Consider that the finer the diameter of the line you put in the water, the better your chances of getting strikes when the fish refuse to feed aggressively. Choose the finest diameter leader that will handle the assignment. If you only need a length of 30-pound test, don’t tie on 50-pound “just to be sure.” And, when you are sure the fish are there, but they are not biting, go to an even lighter leader. Leader diameter and length can be critical factors.

Given a choice, fluorocarbon leaders would be the best pick followed by monofilament. Single strand wire often fools more fish than braided wire or cable. That’s because fluorocarbon has a refractive index closest to that of water and is more difficult to see. It almost goes without saying that when a leader becomes frayed, for any reason, change it. The odds are against you if you take a chance with a weakened leader.

Swivels serve as connectors and help to eliminate line twist. Ball bearing swivels are far superior to the standard ones. If you do use a swivel or snap-swivel, make it the smallest size commensurate with the line you have selected. You don’t need a swivel rated at a breaking strength of 150 pounds when your line only tests 20 pounds. You should know that in a number of situations, serious light tackle anglers do away with swivels, preferring to tie the leader to the line and to the hook or lure.

The rule of thumb with sinkers centers on using the lightest and smallest one which will take the bait to the bottom. Unless you plan to anchor your bait to the bottom (which can be beneficial in a few situations), you want the sinker to drag or roll across the bottom so that it presents the bait over a wide area.

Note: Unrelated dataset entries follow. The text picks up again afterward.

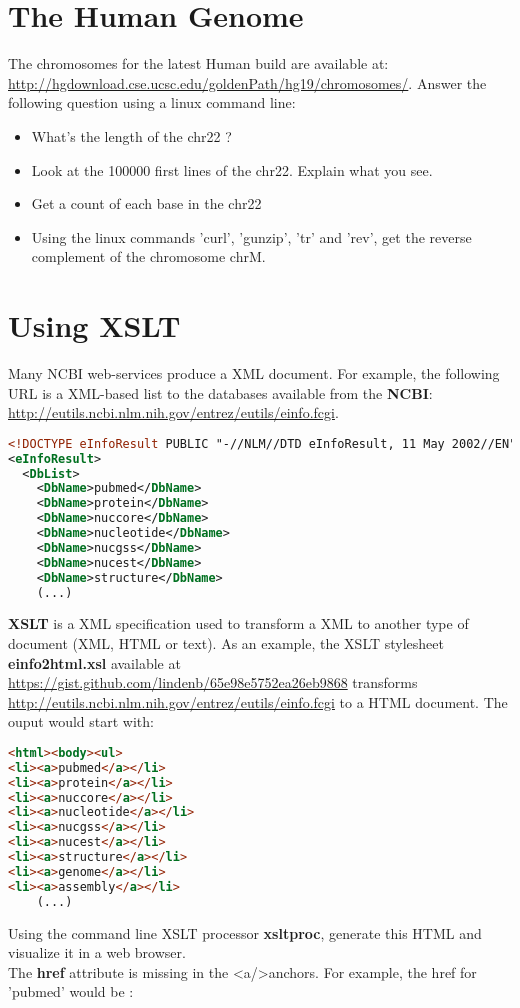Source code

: \documentclass{article}
\begin{document}
\section{The Human Genome}

The chromosomes for the latest Human build are available at: \url{http://hgdownload.cse.ucsc.edu/goldenPath/hg19/chromosomes/}. Answer the following question using a linux command line:
\begin{itemize}
\item What's the length of the chr22 ?
\item Look at the 100000 first lines of the chr22. Explain what you see.
\item Get a count of each base in the chr22
\item Using the linux commands 'curl', 'gunzip', 'tr' and 'rev', get the reverse complement of the chromosome chrM.
\end{itemize}


\section{Using XSLT}
Many NCBI web-services produce a XML document. For example, the following URL is a XML-based list to the databases available from the  \textbf{NCBI}: \url{http://eutils.ncbi.nlm.nih.gov/entrez/eutils/einfo.fcgi}.\\
\begin{lstlisting}[language=xml]
<!DOCTYPE eInfoResult PUBLIC "-//NLM//DTD eInfoResult, 11 May 2002//EN" "http://www.ncbi.nlm.nih.gov/entrez/query/DTD/eInfo_020511.dtd">
<eInfoResult>
  <DbList>
    <DbName>pubmed</DbName>
    <DbName>protein</DbName>
    <DbName>nuccore</DbName>
    <DbName>nucleotide</DbName>
    <DbName>nucgss</DbName>
    <DbName>nucest</DbName>
    <DbName>structure</DbName>
    (...)
\end{lstlisting}
\textbf{XSLT} is a XML specification used to transform a XML to another type of document (XML, HTML or text).
As an example, the XSLT stylesheet \textbf{einfo2html.xsl} available at \url{https://gist.github.com/lindenb/65e98e5752ea26eb9868} transforms  \url{http://eutils.ncbi.nlm.nih.gov/entrez/eutils/einfo.fcgi} to a HTML document. The ouput would start with:\\
\begin{lstlisting}[language=html]
<html><body><ul>
<li><a>pubmed</a></li>
<li><a>protein</a></li>
<li><a>nuccore</a></li>
<li><a>nucleotide</a></li>
<li><a>nucgss</a></li>
<li><a>nucest</a></li>
<li><a>structure</a></li>
<li><a>genome</a></li>
<li><a>assembly</a></li>
    (...)
\end{lstlisting} 
\noindent
Using the command line XSLT processor \textbf{xsltproc}, generate this HTML and visualize it in a web browser.\\
The \textbf{href} attribute is missing in the \textless{}a/\textgreater anchors. For example, the href for 'pubmed' would be :
\end{document}
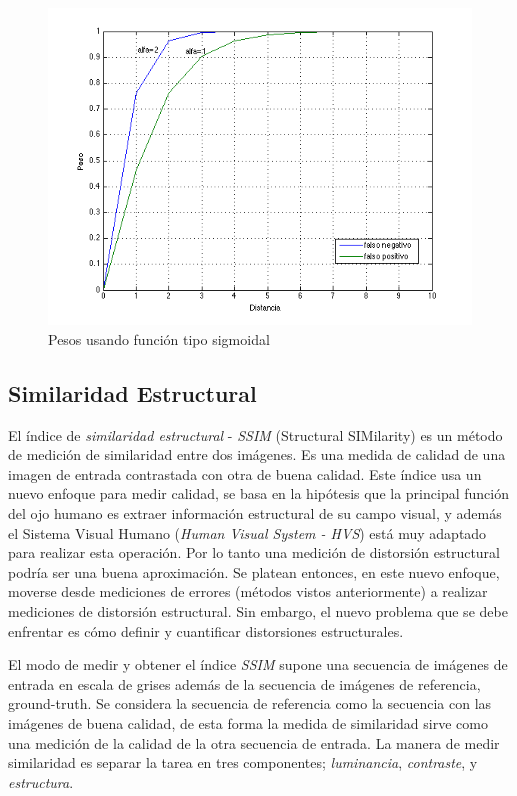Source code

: \begin{figure}[!ht]
\centering
\includegraphics[scale=0.4]{img/sigmoid_function}
\caption{Pesos usando función tipo sigmoidal}
\label{fig:Pesos tipo sigmoidal}
\end{figure}


\subsection{Similaridad Estructural}
El índice de \emph{similaridad estructural} - \emph{SSIM} (Structural SIMilarity) \cite{park_benchmark_2013} \cite{wang_image_2004} es un método de medición de similaridad entre dos imágenes. Es una medida de calidad de una imagen de entrada contrastada con otra de buena calidad. Este índice usa un nuevo enfoque para medir calidad, se basa en la hipótesis que la principal función del ojo humano  es extraer información estructural de su campo visual, y además el Sistema Visual Humano (\emph{Human Visual System - HVS}) está muy adaptado para realizar esta operación. Por lo tanto una medición de distorsión estructural podría ser una buena aproximación. Se platean entonces, en este nuevo enfoque, moverse desde mediciones de errores (métodos vistos anteriormente) a realizar mediciones de distorsión estructural. Sin embargo, el nuevo problema que se debe enfrentar es cómo definir y cuantificar distorsiones estructurales.

El modo de medir y obtener el índice \emph{SSIM} supone una secuencia de imágenes de entrada en escala de grises además de la secuencia de imágenes de referencia, ground-truth. Se considera la secuencia de referencia como la secuencia con las imágenes de buena calidad, de esta forma la medida de similaridad sirve como una medición de la calidad de la otra secuencia de entrada. La manera de medir similaridad es separar la tarea en tres componentes; \emph{luminancia}, \emph{contraste}, y \emph{estructura}.

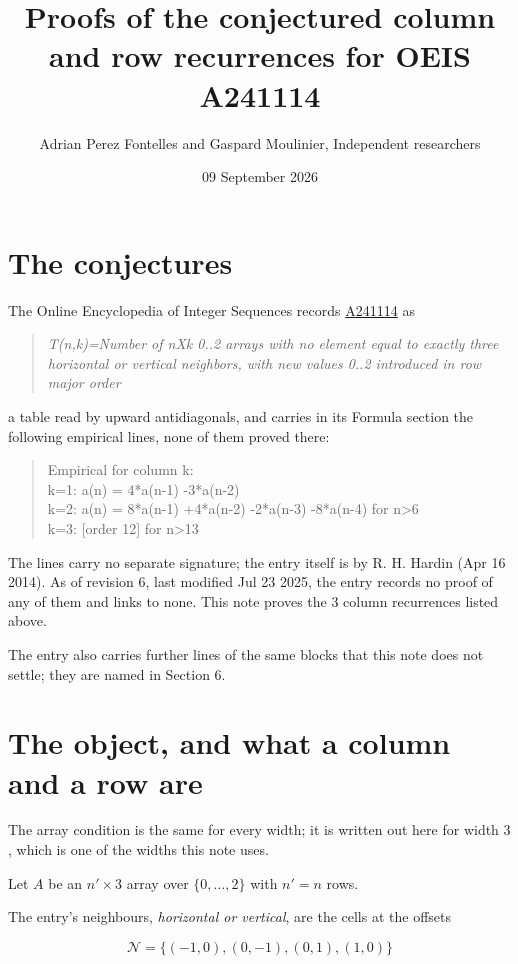 \documentclass[11pt]{article}
\title{Proofs of the conjectured column and row recurrences for OEIS A241114}
\author{Adrian Perez Fontelles and Gaspard Moulinier, Independent researchers}
\date{09 September 2026}
\theoremstyle{definition}
\begin{document}
\maketitle
\section{The conjectures}

The Online Encyclopedia of Integer Sequences records \href{https://oeis.org/A241114}{A241114} as

\begin{quote}\itshape T(n,k)=Number of nXk 0..2 arrays with no element equal to exactly three horizontal or vertical neighbors, with new values 0..2 introduced in row major order\end{quote}

a table read by upward antidiagonals, and carries in its Formula section the following empirical lines, none of them proved there:

\begin{quote}\ttfamily Empirical for column k:\\
k=1: a(n) = 4*a(n-1) -3*a(n-2)\\k=2: a(n) = 8*a(n-1) +4*a(n-2) -2*a(n-3) -8*a(n-4) for n>6\\k=3: [order 12] for n>13\end{quote}

The lines carry no separate signature; the entry itself is by R. H. Hardin (Apr 16 2014). As of revision 6, last modified Jul 23 2025, the entry records no proof of any of them and links to none. This note proves the 3 column recurrences listed above.

The entry also carries further lines of the same blocks that this note does not settle; they are named in Section 6.

\section{The object, and what a column and a row are}

The array condition is the same for every width; it is written out here for width $3$, which is one of the widths this note uses.

Let $A$ be an $n' \times 3$ array over $\{0,\dots,2\}$ with $n' = n$ rows.

The entry's neighbours, {\itshape horizontal or vertical}, are the cells at the offsets

\[\mathcal{N} = \{(-1,0), (0,-1), (0,1), (1,0)\}\]
\end{document}
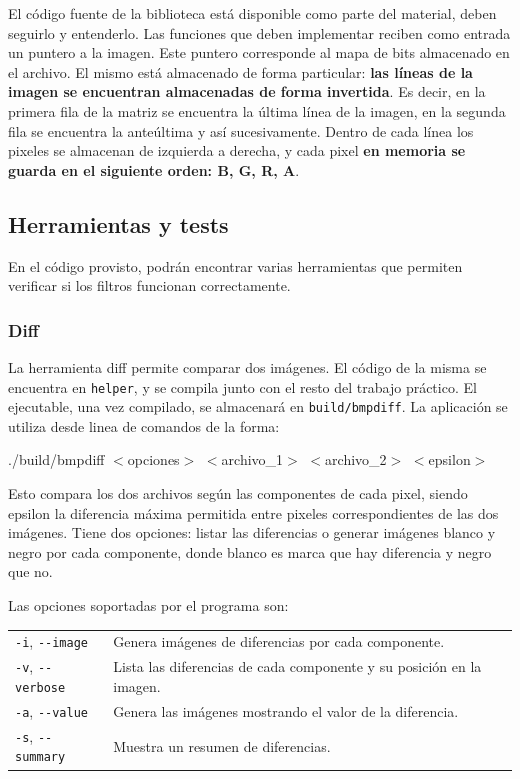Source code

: \documentclass[a4paper, 12pt]{article}
\newcommand{\code}[1]{{\sffamily #1}\xspace}
\newenvironment{codesnippet}{%
	\begin{Sbox}\begin{minipage}{\textwidth}\sffamily\small}%
	{\end{minipage}\end{Sbox}%
		\begin{center}%
		\vspace{-0.4cm}\colorbox{litegrey}{\TheSbox}\end{center}\vspace{0.3cm}}
\begin{document}
El código fuente de la biblioteca está disponible como parte del material, deben seguirlo y entenderlo.
Las funciones que deben implementar reciben como entrada un puntero a la imagen. Este puntero corresponde al mapa de bits almacenado en el archivo.
El mismo está almacenado de forma particular: \textbf{las líneas de la imagen se encuentran almacenadas de forma invertida}.
Es decir, en la primera fila de la matriz se encuentra la última línea de la imagen, en la segunda fila se encuentra la anteúltima y así sucesivamente.
Dentro de cada línea los pixeles se almacenan de izquierda a derecha, y cada pixel \textbf{en memoria se guarda en el siguiente orden: B, G, R, A}.




\subsection{Herramientas y tests}

En el código provisto, podrán encontrar varias herramientas
que permiten verificar si los filtros funcionan correctamente.

\subsubsection*{Diff}
La herramienta \code{diff} permite comparar dos imágenes.
El código de la misma se encuentra en \texttt{helper}, y se
compila junto con el resto del trabajo práctico.
El ejecutable, una vez compilado, se almacenará en
\texttt{build/bmpdiff}.
La aplicación se utiliza desde linea de comandos de la forma:

\begin{codesnippet}
./build/bmpdiff $<$opciones$>$ $<$archivo_1$>$ $<$archivo_2$>$ $<$epsilon$>$
\end{codesnippet}


Esto compara los dos archivos según las componentes de cada pixel, siendo epsilon la diferencia máxima permitida entre pixeles correspondientes de las dos imágenes.
Tiene dos opciones: listar las diferencias o generar imágenes blanco y negro por cada componente, donde blanco es marca que hay diferencia y negro que no.

\bigskip
Las opciones soportadas por el programa son:

\begin{tabular}{l|l}
  \verb|-i|, \verb|--image|    &  Genera imágenes de diferencias por cada componente.\\
  \verb|-v|, \verb|--verbose|  &  Lista las diferencias de cada componente y su posición en la imagen.\\
  \verb|-a|, \verb|--value|    &  Genera las imágenes mostrando el valor de la diferencia.\\
  \verb|-s|, \verb|--summary|  &  Muestra un resumen de diferencias.\\
\end{tabular}
\end{document}
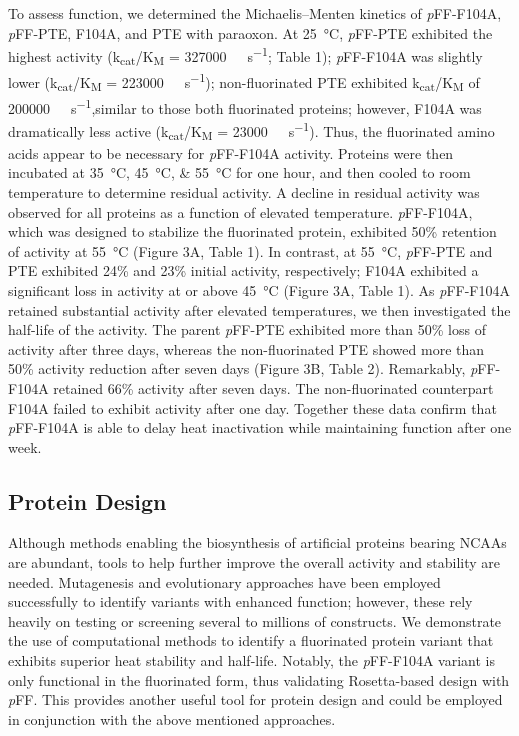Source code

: \begin{refsection}
To assess function, we determined the Michaelis–Menten kinetics of
\emph{p}FF-F104A, \emph{p}FF-PTE, F104A, and PTE with paraoxon. At
\SI{25}{\celsius}, \emph{p}FF-PTE exhibited the highest activity
(k\textsubscript{cat}/K\textsubscript{M} = \SI{327000}{\per\Molar\per\second};
Table 1); \emph{p}FF-F104A was slightly lower
(k\textsubscript{cat}/K\textsubscript{M} = \SI{223000}{\per\Molar\per\second});
non-fluorinated PTE exhibited k\textsubscript{cat}/K\textsubscript{M} of
\SI{200000}{\per\Molar\per\second},similar to those both fluorinated proteins;
however, F104A was dramatically less active
(k\textsubscript{cat}/K\textsubscript{M} = \SI{23000}{\per\Molar\per\second}). Thus, the
fluorinated amino acids appear to be necessary for \emph{p}FF-F104A activity.
Proteins were then incubated at \SIlist{35;45;55}{\celsius} for one hour, and
then cooled to room temperature to determine residual activity. A decline in
residual activity was observed for all proteins as a function of elevated
temperature. \emph{p}FF-F104A, which was designed to stabilize the fluorinated
protein, exhibited 50\% retention of activity at \SI{55}{\celsius} (Figure 3A,
Table 1). In contrast, at \SI{55}{\celsius}, \emph{p}FF-PTE and PTE exhibited
24\% and 23\% initial activity, respectively; F104A exhibited a significant
loss in activity at or above \SI{45}{\celsius} (Figure 3A, Table 1). As
\emph{p}FF-F104A retained substantial activity after elevated temperatures, we
then investigated the half-life of the activity. The parent \emph{p}FF-PTE
exhibited more than 50\% loss of activity after three days, whereas the
non-fluorinated PTE showed more than 50\% activity reduction after seven days
(Figure 3B, Table 2). Remarkably, \emph{p}FF-F104A retained 66\% activity after
seven days. The non-fluorinated counterpart F104A failed to exhibit activity
after one day. Together these data confirm that \emph{p}FF-F104A is able to
delay heat inactivation while maintaining function after one week.

\subsection{Protein Design}

Although methods enabling the biosynthesis of artificial proteins bearing NCAAs
are abundant,\cite{Voloshchuk2009} tools to help further improve the overall
activity and stability are needed. Mutagenesis and evolutionary approaches have
been employed successfully to identify variants with enhanced function;
however, these rely heavily on testing or screening several to millions of
constructs.\cite{Voloshchuk2007b,Montclare2006b,Yoo2007} We demonstrate the use
of computational methods to identify a fluorinated protein variant that
exhibits superior heat stability and half-life. Notably, the \emph{p}FF-F104A
variant is only functional in the fluorinated form, thus validating
Rosetta-based design with \emph{p}FF. This provides another useful tool for
protein design and could be employed in conjunction with the above mentioned
approaches.

\printbibliography[heading=subbibliography]

\end{refsection}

Just because a fish may boast a big mouth doesn’t mean you need a butcher’s meat hook to hold that critter. Light wire hooks are much easier to bury in a fish’s mouth and you don’t need an oversized hook to do it. Most anglers opt for hooks that are too big. Smaller hooks enable a live bait to swim more naturally and a dead bait to drift more realistically. If you worry about smaller, light wire hooks straightening, that’s caused more by the jaw action of the fish than the amount of pressure you put on it.